12 February 2021
Simon is chair of Rights in Russia but writes these comments in a personal capacity and they may not necessarily represent the views of the organisation
This week, on 10 February 2021, 85 human rights organisations, including Amnesty International and Human Rights Watch, issued a statement calling on the United Nations Human Rights Council to ‘respond robustly to the recent crackdown by the Russian authorities on independent civil society and dissenting voices in the country.’ The statement said the ‘Russian authorities are systematically using the tools of the state to arbitrarily deprive citizens of liberty and curtail the exercise of the freedoms of expression, peaceful assembly, and association.’ Meanwhile, the Observatory for the Protection of Human Rights Defenders, a partnership of the World Organisation Against Torture (OMCT) and FIDH, issued a call for urgent intervention in the case of seven members of the Committee Against Torture who had been victims of arbitrary arrest and judicial harassment while acting as observers of the peaceful protests. On 9 February, in a Joint Statement, eight leading human rights organisations expressed grave concern about the fates of two men abducted from Nizhny Novgorod and taken to Chechnya by FSB operatives and whose plight had been highlighted by the Russian LGBT Network. On 10 February Aleksandr Ivshin, a 63-year-old Jehovah’s Witness, was sentenced to seven and a half years in prison by a court in Krasnodar region.

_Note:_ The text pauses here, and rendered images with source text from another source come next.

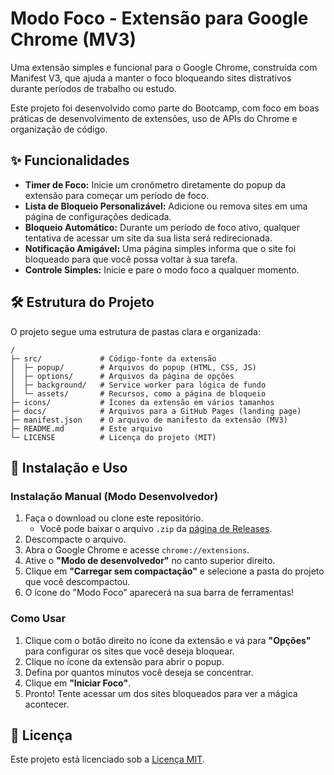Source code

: # Modo Foco - Extensão para Google Chrome (MV3)

Uma extensão simples e funcional para o Google Chrome, construída com Manifest V3, que ajuda a manter o foco bloqueando sites distrativos durante períodos de trabalho ou estudo.

Este projeto foi desenvolvido como parte do Bootcamp, com foco em boas práticas de desenvolvimento de extensões, uso de APIs do Chrome e organização de código.

## ✨ Funcionalidades

- **Timer de Foco:** Inicie um cronômetro diretamente do popup da extensão para começar um período de foco.
- **Lista de Bloqueio Personalizável:** Adicione ou remova sites em uma página de configurações dedicada.
- **Bloqueio Automático:** Durante um período de foco ativo, qualquer tentativa de acessar um site da sua lista será redirecionada.
- **Notificação Amigável:** Uma página simples informa que o site foi bloqueado para que você possa voltar à sua tarefa.
- **Controle Simples:** Inicie e pare o modo foco a qualquer momento.

## 🛠️ Estrutura do Projeto

O projeto segue uma estrutura de pastas clara e organizada:

```
/
├─ src/             # Código-fonte da extensão
│  ├─ popup/        # Arquivos do popup (HTML, CSS, JS)
│  ├─ options/      # Arquivos da página de opções
│  ├─ background/   # Service worker para lógica de fundo
│  └─ assets/       # Recursos, como a página de bloqueio
├─ icons/           # Ícones da extensão em vários tamanhos
├─ docs/            # Arquivos para a GitHub Pages (landing page)
├─ manifest.json    # O arquivo de manifesto da extensão (MV3)
├─ README.md        # Este arquivo
└─ LICENSE          # Licença do projeto (MIT)
```

## 🚀 Instalação e Uso

### Instalação Manual (Modo Desenvolvedor)

1.  Faça o download ou clone este repositório.
    -   Você pode baixar o arquivo `.zip` da [página de Releases](https://github.com/antoniovna/<seu-repositorio>/releases).
2.  Descompacte o arquivo.
3.  Abra o Google Chrome e acesse `chrome://extensions`.
4.  Ative o **"Modo de desenvolvedor"** no canto superior direito.
5.  Clique em **"Carregar sem compactação"** e selecione a pasta do projeto que você descompactou.
6.  O ícone do "Modo Foco" aparecerá na sua barra de ferramentas!

### Como Usar

1.  Clique com o botão direito no ícone da extensão e vá para **"Opções"** para configurar os sites que você deseja bloquear.
2.  Clique no ícone da extensão para abrir o popup.
3.  Defina por quantos minutos você deseja se concentrar.
4.  Clique em **"Iniciar Foco"**.
5.  Pronto! Tente acessar um dos sites bloqueados para ver a mágica acontecer.

## 📜 Licença

Este projeto está licenciado sob a [Licença MIT](LICENSE).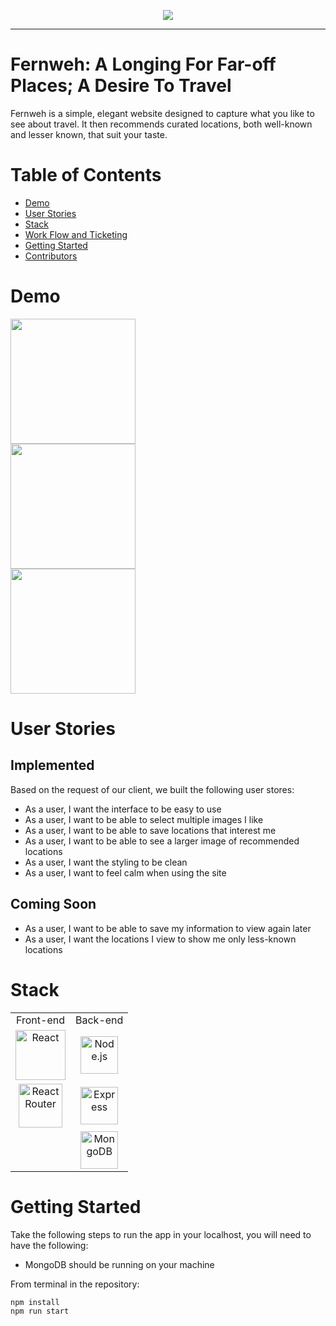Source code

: 
<p align="center">
  <img src="https://i.imgur.com/kc3VNoe.png">
</p>

------------------------------

# Fernweh: A Longing For Far-off Places; A Desire To Travel
Fernweh is a simple, elegant website designed to capture what you like to
see about travel.  It then recommends curated locations, both well-known
and lesser known, that suit your taste.

# Table of Contents
  - [Demo](#demo)
  - [User Stories](#user-stories)
  - [Stack](#stack)
  - [Work Flow and Ticketing](#work-flow-and-ticketing)
  - [Getting Started](#getting-started)
  - [Contributors](#contributors)
  
# Demo

<img src="https://i.imgur.com/VLMWOYC.png" width = 200></br>
<img src="https://i.imgur.com/kVHhvEa.jpg" width = 200></br>
<img src="https://i.imgur.com/aU6wRaE.jpg" width = 200>


# User Stories
## Implemented
Based on the request of our client, we built the following user stores:
- As a user, I want the interface to be easy to use
- As a user, I want to be able to select multiple images I like
- As a user, I want to be able to save locations that interest me
- As a user, I want to be able to see a larger image of recommended locations
- As a user, I want the styling to be clean
- As a user, I want to feel calm when using the site

## Coming Soon
- As a user, I want to be able to save my information to view again later
- As a user, I want the locations I view to show me only less-known locations

# Stack
<table>
  <tr>
  </tr>
  <tr>
    <td align="center">Front-end</td>
    <td align="center">Back-end</td>
  </tr>
  <tr>
    <td align="center"><img src="https://upload.wikimedia.org/wikipedia/commons/thumb/a/a7/React-icon.svg/1280px-React-icon.svg.png" alt="React" title="React" width="80px"/></td>
    <td align="center"><img src="https://upload.wikimedia.org/wikipedia/commons/thumb/d/d9/Node.js_logo.svg/1280px-Node.js_logo.svg.png" alt="Node.js" title="Node.js" width="60px"/></td>
  </tr>
  <tr>
    <td align="center"><img src="https://cdn.worldvectorlogo.com/logos/react-router.svg" alt="React Router" title="React Router" width="70px"/></td>
    <td align="center"><img src="https://buttercms.com/static/images/tech_banners/ExpressJS.png" alt="Express" title="Express" width="60px"/></td>
  </tr>
  <tr>
    <td align="center"></td>
    <td align="center"><img src="https://www.logolynx.com/images/logolynx/f4/f436442c17fa509c78e28aa28c76b923.png" alt="MongoDB" title="MongoDB" width="60px"/></td>
  </tr>
</table>


# Getting Started
Take the following steps to run the app in your localhost, you will need to have the following:
- MongoDB should be running on your machine

From terminal in the repository:
```
npm install
npm run start
```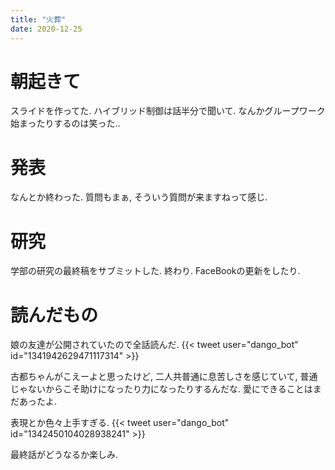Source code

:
 ```yaml
---
title: "火葬"
date: 2020-12-25
---
```


# 朝起きて
スライドを作ってた. ハイブリッド制御は話半分で聞いて. なんかグループワーク始まったりするのは笑った..

# 発表
なんとか終わった. 質問もまぁ, そういう質問が来ますねって感じ.

# 研究
学部の研究の最終稿をサブミットした. 終わり. FaceBookの更新をしたり.
# 読んだもの
娘の友達が公開されていたので全話読んだ.
{{< tweet user="dango_bot" id="1341942629471117314" >}}

古都ちゃんがこえーよと思ったけど, 二人共普通に息苦しさを感じていて, 普通じゃないからこそ助けになったり力になったりするんだな. 愛にできることはまだあったよ.

表現とか色々上手すぎる.
{{< tweet user="dango_bot" id="1342450104028938241" >}}

最終話がどうなるか楽しみ.
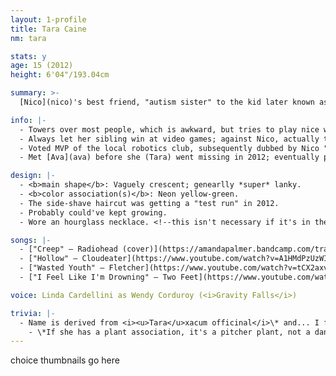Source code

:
 ```yaml
---
layout: 1-profile
title: Tara Caine
nm: tara

stats: y
age: 15 (2012)
height: 6'04"/193.04cm

summary: >-
  [Nico](nico)'s best friend, "autism sister" to the kid later known as [Vexus](vexus), and general chill teen trying not to freak out about college or life or her friends' crises or whatever.

info: |-
  - Towers over most people, which is awkward, but tries to play nice with everyone. Evidently had some issues that weren't being addressed.
  - Always let her sibling win at video games; against Nico, actually tried to win, but rarely succeeded. Often heard in the background of Nico's vines saying some variation of "dude, don't do it" (while filming and laughing).
  - Voted MVP of the local robotics club, subsequently dubbed by Nico "the nerdiest nerd of all the nerds" (playfully derogatory).
  - Met [Ava](ava) before she (Tara) went missing in 2012; eventually presumed dead by suicide.

design: |-
  - <b>main shape</b>: Vaguely crescent; genearlly *super* lanky.
  - <b>color association(s)</b>: Neon yellow-green.
  - The side-shave haircut was getting a "test run" in 2012.
  - Probably could've kept growing.
  - Wore an hourglass necklace. <!--this isn't necessary if it's in the art-->

songs: |-
  - ["Creep" – Radiohead (cover)](https://amandapalmer.bandcamp.com/track/creep-live-in-prague)
  - ["Hollow" – Cloudeater](https://www.youtube.com/watch?v=A1HMdPzUzWI)
  - ["Wasted Youth" – Fletcher](https://www.youtube.com/watch?v=tCX2axvbE4o)
  - ["I Feel Like I'm Drowning" – Two Feet](https://www.youtube.com/watch?v=i_WTHkBuqbg)

voice: Linda Cardellini as Wendy Corduroy (<i>Gravity Falls</i>)

trivia: |-
  - Name is derived from <i><u>Tara</u>xacum officinal</i>\* and... I forgot the surname tbh.
    - \*If she has a plant association, it's a pitcher plant, not a dandelion.
---	
```

choice thumbnails go here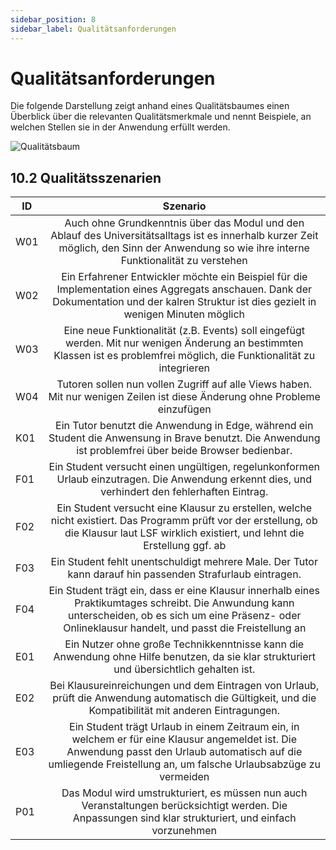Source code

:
 ```yaml
---
sidebar_position: 8
sidebar_label: Qualitätsanforderungen
---
```


# Qualitätsanforderungen

Die folgende Darstellung zeigt anhand eines Qualitätsbaumes einen Überblick über die relevanten Qualitätsmerkmale und nennt Beispiele, an welchen Stellen sie in der Anwendung erfüllt werden.

<img src="/img/QualityTree.PNG" alt="Qualitätsbaum" />


## 10.2 Qualitätsszenarien

|ID|Szenario|
|--------------|:-----:|
|W01|Auch ohne Grundkenntnis über das Modul und den Ablauf des Universitätsalltags ist es innerhalb kurzer Zeit möglich, den Sinn der Anwendung so wie ihre interne Funktionalität zu verstehen|
|W02|Ein Erfahrener Entwickler möchte ein Beispiel für die Implementation eines Aggregats anschauen. Dank der Dokumentation und der kalren Struktur ist dies gezielt in wenigen Minuten möglich|
|W03|Eine neue Funktionalität (z.B. Events) soll eingefügt werden. Mit nur wenigen Änderung an bestimmten Klassen ist es problemfrei möglich, die Funktionalität zu integrieren|
|W04|Tutoren sollen nun vollen Zugriff auf alle Views haben. Mit nur wenigen Zeilen ist diese Änderung ohne Probleme einzufügen|
|K01|Ein Tutor benutzt die Anwendung in Edge, während ein Student die Anwensung in Brave benutzt. Die Anwendung ist problemfrei über beide Browser bedienbar.|
|F01|Ein Student versucht einen ungültigen, regelunkonformen Urlaub einzutragen. Die Anwendung erkennt dies, und verhindert den fehlerhaften Eintrag.|
|F02|Ein Student versucht eine Klausur zu erstellen, welche nicht existiert. Das Programm prüft vor der erstellung, ob die Klausur laut LSF wirklich existiert, und lehnt die Erstellung ggf. ab|
|F03|Ein Student fehlt unentschuldigt mehrere Male. Der Tutor kann darauf hin passenden Strafurlaub eintragen.|
|F04|Ein Student trägt ein, dass er eine Klausur innerhalb eines Praktikumtages schreibt. Die Anwundung kann unterscheiden, ob es sich um eine Präsenz- oder Onlineklausur handelt, und passt die Freistellung an|
|E01|Ein Nutzer ohne große Technikkenntnisse kann die Anwendung ohne Hilfe benutzen, da sie klar strukturiert und übersichtlich gehalten ist.|
|E02|Bei Klausureinreichungen und dem Eintragen von Urlaub, prüft die Anwendung automatisch die Gültigkeit, und die Kompatibilität mit anderen Eintragungen.|
|E03|Ein Student trägt Urlaub in einem Zeitraum ein, in welchem er für eine Klausur angemeldet ist. Die Anwendung passt den Urlaub automatisch auf die umliegende Freistellung an, um falsche Urlaubsabzüge zu vermeiden|
|P01|Das Modul wird umstrukturiert, es müssen nun auch Veranstaltungen berücksichtigt werden. Die Anpassungen sind klar strukturiert, und einfach vorzunehmen|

Human Rights Watch called attention to the case of Mikhail Iosilevich, the first person remanded in custody on charges of violating the law on ‘undesirable’ foreign organisations. Anastasiya Shevchenko, the first person to be charged with a criminal offence under this law, may face a prison term of up to five years if found guilty at the conclusion of her trial next week. The European Court of Human Rights found a violation of Article 2 of the European Convention on Human Rights [the right to life] in the case of Sergei Laptev who died in police custody in Mari El in 2011. Thirty-eight years ago this week, on 8 February 1983, the World Psychiatric Association received a letter from the Soviet All-Union Society of Neurologists and Psychiatrists resigning from the Association.
This week, as human rights organisations appealed to the United Nations over the current crackdown, a series of events illustrated the impact of the deteriorating human rights situation in Russia on individual lives: impartial observers of the peaceful protests were victims of arbitrary arrest and judicial harassment; the repressive law on ‘undesirable’ foreign organisations is being used to criminalise what should be legal civic activities; the impunity of law enforcement agencies is rarely challenged; in Chechnya what amounts to a reign of terror against LGBT people pertains; and individuals face severe criminal penalities for exercising freedom of conscience. The thirty-eighth anniversary that fell this week of the Soviet Union’s departure from the World Psychiatric Association gives great poignancy to a recent remark by Vyacheslav Bakhmin, one of the leading activists who exposed the abuses of Soviet punitive psychiatry, that Russia nowadays is not the Soviet Union, but is in some respects worse.